10. Always think in terms of probabilities. Trading is all about
thinking in probabilities NOT certainties. You can make all the
“right” decisions and the trade still goes against you. This does not
make it a “wrong” trade, just one of the many trades you will take
which, through probability, are on the “loosing” side of your trading
plan. Don’t expect not to have negative trades - they are a necessary
part of the plan and cannot be avoided.

11. Trying to pin-point tops and bottoms in the forex market is very
risky. If you're going to trade tops and bottoms, at least wait until
the price action actually confirms that a top or a bottom has been
formed before you take a position in the market. Exercising a little
patience and waiting for a proven top or bottom to form can increase
your odds of profiting and somewhat reduce your risk.

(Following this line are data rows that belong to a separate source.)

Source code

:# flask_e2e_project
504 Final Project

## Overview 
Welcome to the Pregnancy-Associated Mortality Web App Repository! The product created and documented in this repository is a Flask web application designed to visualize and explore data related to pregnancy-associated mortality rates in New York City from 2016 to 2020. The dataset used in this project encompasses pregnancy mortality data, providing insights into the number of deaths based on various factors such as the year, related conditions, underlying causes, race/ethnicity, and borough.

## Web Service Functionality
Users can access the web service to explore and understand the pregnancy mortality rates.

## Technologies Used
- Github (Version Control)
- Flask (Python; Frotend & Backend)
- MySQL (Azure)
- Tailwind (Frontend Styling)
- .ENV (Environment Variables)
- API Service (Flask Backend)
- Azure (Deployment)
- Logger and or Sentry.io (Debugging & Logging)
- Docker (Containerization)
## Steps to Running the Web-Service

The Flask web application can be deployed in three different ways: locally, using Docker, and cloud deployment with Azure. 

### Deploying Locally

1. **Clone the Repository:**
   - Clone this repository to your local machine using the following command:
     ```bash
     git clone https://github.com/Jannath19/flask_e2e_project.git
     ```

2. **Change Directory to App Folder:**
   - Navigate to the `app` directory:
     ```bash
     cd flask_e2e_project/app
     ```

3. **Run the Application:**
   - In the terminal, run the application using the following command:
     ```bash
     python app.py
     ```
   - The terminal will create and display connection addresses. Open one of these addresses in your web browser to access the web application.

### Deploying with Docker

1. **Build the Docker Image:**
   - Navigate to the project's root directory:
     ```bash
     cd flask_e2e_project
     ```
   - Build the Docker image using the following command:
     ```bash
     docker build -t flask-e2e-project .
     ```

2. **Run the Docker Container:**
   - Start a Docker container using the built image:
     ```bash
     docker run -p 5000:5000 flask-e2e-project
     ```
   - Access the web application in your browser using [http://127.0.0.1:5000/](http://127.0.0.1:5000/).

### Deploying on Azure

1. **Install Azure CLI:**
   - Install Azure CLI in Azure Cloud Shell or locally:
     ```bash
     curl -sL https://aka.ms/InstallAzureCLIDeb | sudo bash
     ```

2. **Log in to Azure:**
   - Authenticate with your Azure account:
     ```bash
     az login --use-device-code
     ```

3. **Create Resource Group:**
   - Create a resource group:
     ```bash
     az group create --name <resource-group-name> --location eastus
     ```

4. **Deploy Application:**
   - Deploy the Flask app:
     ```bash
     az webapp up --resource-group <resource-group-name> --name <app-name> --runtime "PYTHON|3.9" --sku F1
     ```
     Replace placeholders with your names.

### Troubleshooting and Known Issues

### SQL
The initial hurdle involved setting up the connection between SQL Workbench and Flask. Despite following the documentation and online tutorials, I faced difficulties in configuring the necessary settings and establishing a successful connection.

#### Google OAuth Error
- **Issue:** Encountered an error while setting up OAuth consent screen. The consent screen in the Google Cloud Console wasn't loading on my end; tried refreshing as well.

12. The double-top formation is confirmed only when the full
completion of the two rallies and their respective reversals is
followed by a breach of the neckline (the closing price is outside the
neckline ).The failure of the price to break through the neckline puts
on hold or negates the validity of the formation.

13. Learn to be comfortable being in the minority. If you are right on
the market, most people will disagree with you. (90% losers,10%
winners).

14. Carry a notebook/diary with you, and write down interesting market
information and your personal observations. Re-read your notes from
time to time and use them to help analyze your performance.

15. Patience is important not only in waiting for the right trades,
but also in staying with trades that are working.